Of the total credit of Nu 86.6 billion, banks financed 82.5 percent of the total credit amounting to Nu 71.4 billion.
The non-banking financial institutions provided the remaining 17.5 percent.
The report also states that the majority of the banks’ credit remain concentrated in the private sector, constituting 85.8 percent of the total credit as of June 2016.
The housing sector again was the biggest benefactor with 22.2 percent of the total credit as of June 2016.
The magnitude of credit exposure indicates the extent to which the lender is exposed to the risk of loss in the event of the borrower’s default. This means that if the housing sector collapses, banks are at greater risk. The trade and commerce sector has 20.3 percent of the total credit concentrated in it.
However, the overall financial institutions exposure to personal loans has remained the same as the previous year at Nu 11.9 billion which constitutes 13.7 percent of the total credit.
While the credit exposure of the service sector is 13.1 percent, the manufacturing industry constitutes 12 percent of the total credit.
Exposure to the transport sector has also increased to 5.2 percent of the total loans as compared to 3.7 percent in the previous year. This growth, as per the RMA report, is reflective of the lifting of the ban on transport which was imposed during the Indian Rupee shortage.
The share of credit under other sectors (including staff loans, small businesses, the artisans’ scheme, and EDP loans) slightly decreased to 2.4 percent in June 2016 from 2.6 percent at the end of June 2015.
While the credit growth means more income for the banks, it also comes with risks and non-performing loans (NPL) is one of the indicators, which indicate the quality of the loan portfolio of the financial institutions. The NPL affects the profitability as well as capital of the lending institutions.
During the year, the NPL ratio slightly improved from 9.5 percent in 2015 to 9.1 percent in 2016. However, further analysis shows that the NPL for most of the sectors deteriorated in 2016, except for sectors like manufacturing and industry, housing and personal loans.
The NPL of services deteriorated from Nu 746.1 million to Nu 1.4 billion and trade and commerce from Nu 1.4 billion to Nu 2 billion.
The non-performing loans under the agriculture sector also increased from Nu 484.9 million to Nu 710.6 million in 2016.

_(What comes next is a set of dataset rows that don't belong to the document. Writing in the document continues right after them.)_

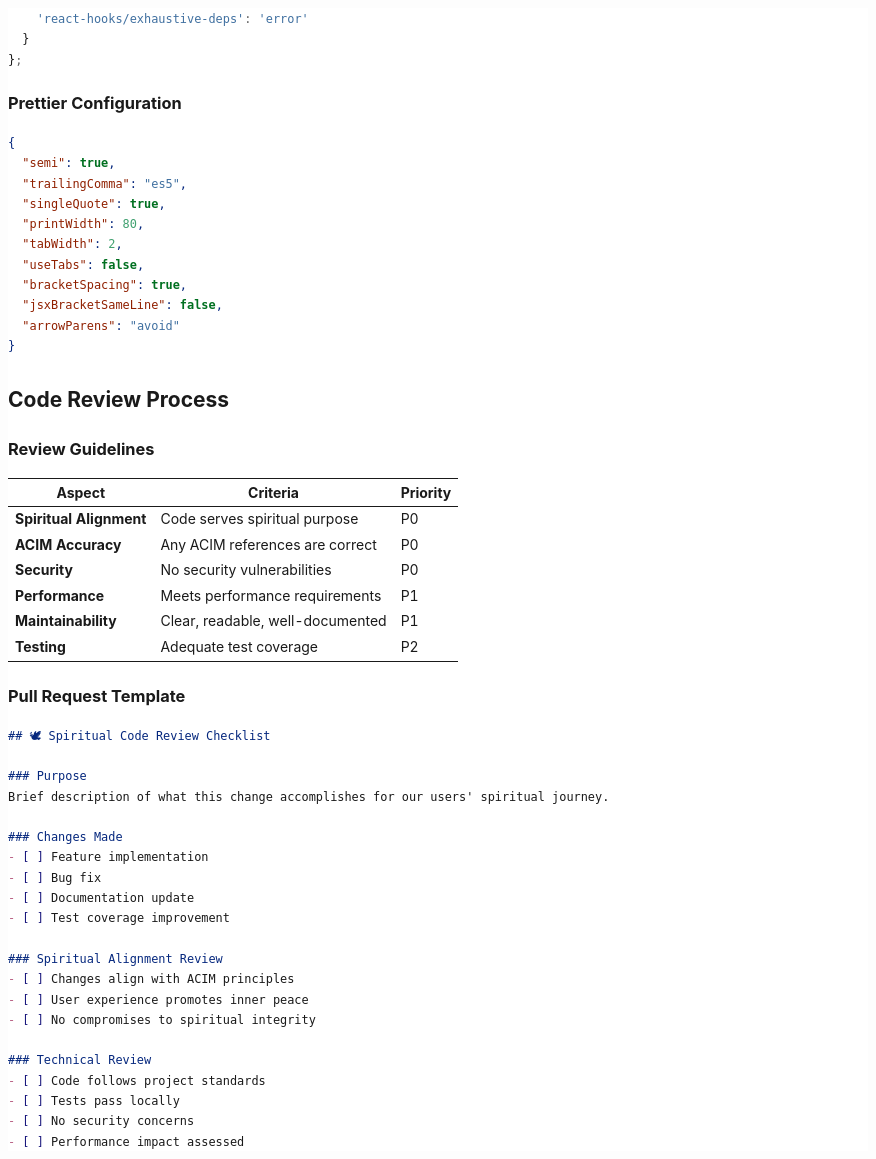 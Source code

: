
 ```javascript
    'react-hooks/exhaustive-deps': 'error'
  }
};
```

### Prettier Configuration

```json
{
  "semi": true,
  "trailingComma": "es5",
  "singleQuote": true,
  "printWidth": 80,
  "tabWidth": 2,
  "useTabs": false,
  "bracketSpacing": true,
  "jsxBracketSameLine": false,
  "arrowParens": "avoid"
}
```

## Code Review Process

### Review Guidelines

| Aspect | Criteria | Priority |
|--------|----------|----------|
| **Spiritual Alignment** | Code serves spiritual purpose | P0 |
| **ACIM Accuracy** | Any ACIM references are correct | P0 |
| **Security** | No security vulnerabilities | P0 |
| **Performance** | Meets performance requirements | P1 |
| **Maintainability** | Clear, readable, well-documented | P1 |
| **Testing** | Adequate test coverage | P2 |

### Pull Request Template

```markdown
## 🕊️ Spiritual Code Review Checklist

### Purpose
Brief description of what this change accomplishes for our users' spiritual journey.

### Changes Made
- [ ] Feature implementation
- [ ] Bug fix
- [ ] Documentation update
- [ ] Test coverage improvement

### Spiritual Alignment Review
- [ ] Changes align with ACIM principles
- [ ] User experience promotes inner peace
- [ ] No compromises to spiritual integrity

### Technical Review
- [ ] Code follows project standards
- [ ] Tests pass locally
- [ ] No security concerns
- [ ] Performance impact assessed

```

In banking, credit is considered income-generating assets, deposits are liabilities, as every deposit has costs. But more the deposit, the more credit the banks can mobilise.
The total deposit (including foreign currency deposits) has increased to Nu 73.1 billion from Nu 62.4 billion, recording an annual growth of 17.1 percent as of June 2016.
The share of demand deposits decreased to 53.1 percent as of June 2016 from 57.3 percent (Nu 35.7 billion) in June 2015.
On the flip side, the share of time deposits increased to 44.7 percent from 40.8 percent (Nu.32.6 billion) over the same period.